━━ Entries provided

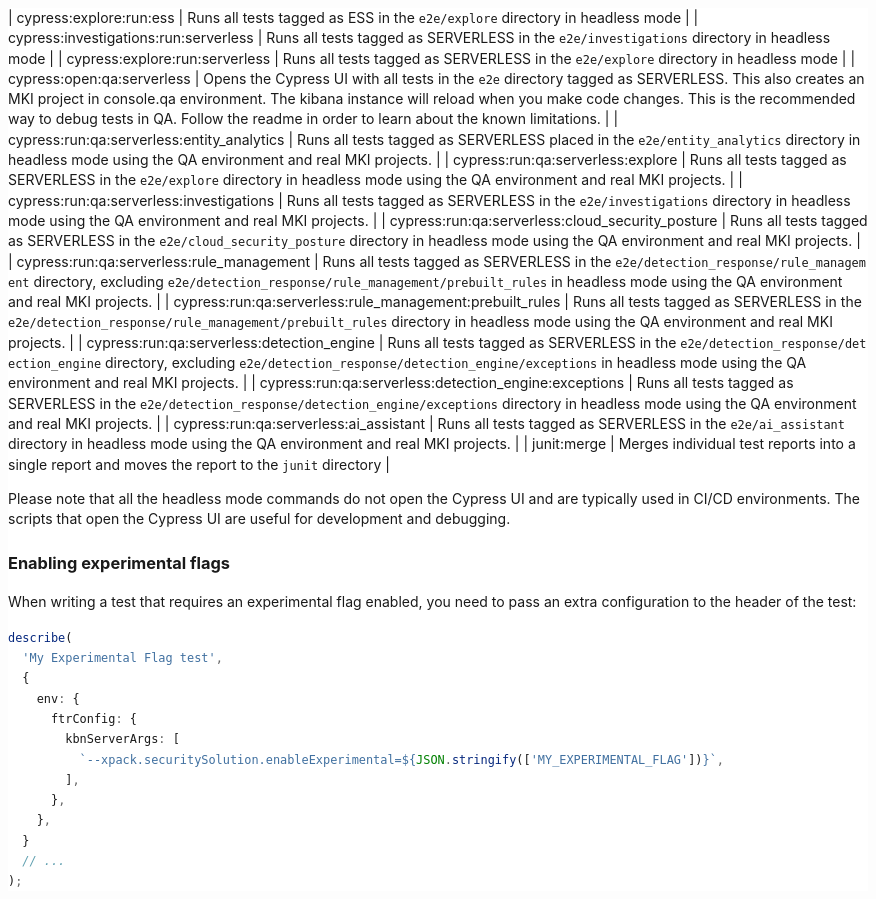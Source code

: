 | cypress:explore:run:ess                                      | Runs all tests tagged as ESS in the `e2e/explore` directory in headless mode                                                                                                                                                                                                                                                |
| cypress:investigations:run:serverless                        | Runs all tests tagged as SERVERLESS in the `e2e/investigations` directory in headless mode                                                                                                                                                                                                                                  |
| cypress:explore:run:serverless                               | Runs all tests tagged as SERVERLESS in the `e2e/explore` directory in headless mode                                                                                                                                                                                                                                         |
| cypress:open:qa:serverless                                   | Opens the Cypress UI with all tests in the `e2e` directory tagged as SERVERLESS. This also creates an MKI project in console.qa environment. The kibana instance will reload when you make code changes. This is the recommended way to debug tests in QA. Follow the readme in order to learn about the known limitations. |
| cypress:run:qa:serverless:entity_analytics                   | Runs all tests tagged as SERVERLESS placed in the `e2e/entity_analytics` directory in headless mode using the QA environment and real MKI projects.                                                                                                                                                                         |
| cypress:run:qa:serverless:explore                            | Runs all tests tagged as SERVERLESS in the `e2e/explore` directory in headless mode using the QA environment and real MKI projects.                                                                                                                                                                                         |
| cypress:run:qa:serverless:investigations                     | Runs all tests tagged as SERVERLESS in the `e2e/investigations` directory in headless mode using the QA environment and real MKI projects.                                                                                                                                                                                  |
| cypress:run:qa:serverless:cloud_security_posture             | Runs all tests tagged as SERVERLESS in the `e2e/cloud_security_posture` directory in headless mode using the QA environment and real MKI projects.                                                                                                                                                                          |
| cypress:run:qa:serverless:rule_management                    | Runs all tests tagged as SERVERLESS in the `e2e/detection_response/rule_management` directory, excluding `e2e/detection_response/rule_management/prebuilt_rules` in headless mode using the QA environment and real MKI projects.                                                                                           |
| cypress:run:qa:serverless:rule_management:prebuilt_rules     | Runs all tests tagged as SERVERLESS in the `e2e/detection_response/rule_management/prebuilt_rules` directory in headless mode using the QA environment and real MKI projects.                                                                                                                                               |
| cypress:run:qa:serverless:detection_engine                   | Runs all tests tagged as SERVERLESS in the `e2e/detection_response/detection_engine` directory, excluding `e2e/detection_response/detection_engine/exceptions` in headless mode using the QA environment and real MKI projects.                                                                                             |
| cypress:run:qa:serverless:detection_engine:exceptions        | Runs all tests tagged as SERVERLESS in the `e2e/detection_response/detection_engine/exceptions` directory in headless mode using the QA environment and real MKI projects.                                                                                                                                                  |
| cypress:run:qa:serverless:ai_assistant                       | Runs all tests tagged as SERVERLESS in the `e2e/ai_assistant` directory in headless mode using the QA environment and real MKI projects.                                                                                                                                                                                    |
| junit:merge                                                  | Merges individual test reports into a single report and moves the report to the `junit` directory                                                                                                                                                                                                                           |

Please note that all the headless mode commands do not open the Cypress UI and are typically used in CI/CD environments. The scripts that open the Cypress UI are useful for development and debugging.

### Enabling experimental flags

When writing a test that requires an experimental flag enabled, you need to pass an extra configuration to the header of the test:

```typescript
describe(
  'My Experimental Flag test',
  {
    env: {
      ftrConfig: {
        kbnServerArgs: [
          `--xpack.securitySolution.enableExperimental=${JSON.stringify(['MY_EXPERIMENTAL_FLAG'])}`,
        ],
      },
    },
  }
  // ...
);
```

━━━━

Exercise instructions: Restate the data word for word from its first line through the line with "known limitations. |", leaving out any picture along the way.

Response area:
Source code

: | cypress:explore:run:ess                                      | Runs all tests tagged as ESS in the `e2e/explore` directory in headless mode                                                                                                                                                                                                                                                |
| cypress:investigations:run:serverless                        | Runs all tests tagged as SERVERLESS in the `e2e/investigations` directory in headless mode                                                                                                                                                                                                                                  |
| cypress:explore:run:serverless                               | Runs all tests tagged as SERVERLESS in the `e2e/explore` directory in headless mode                                                                                                                                                                                                                                         |
| cypress:open:qa:serverless                                   | Opens the Cypress UI with all tests in the `e2e` directory tagged as SERVERLESS. This also creates an MKI project in console.qa environment. The kibana instance will reload when you make code changes. This is the recommended way to debug tests in QA. Follow the readme in order to learn about the known limitations. |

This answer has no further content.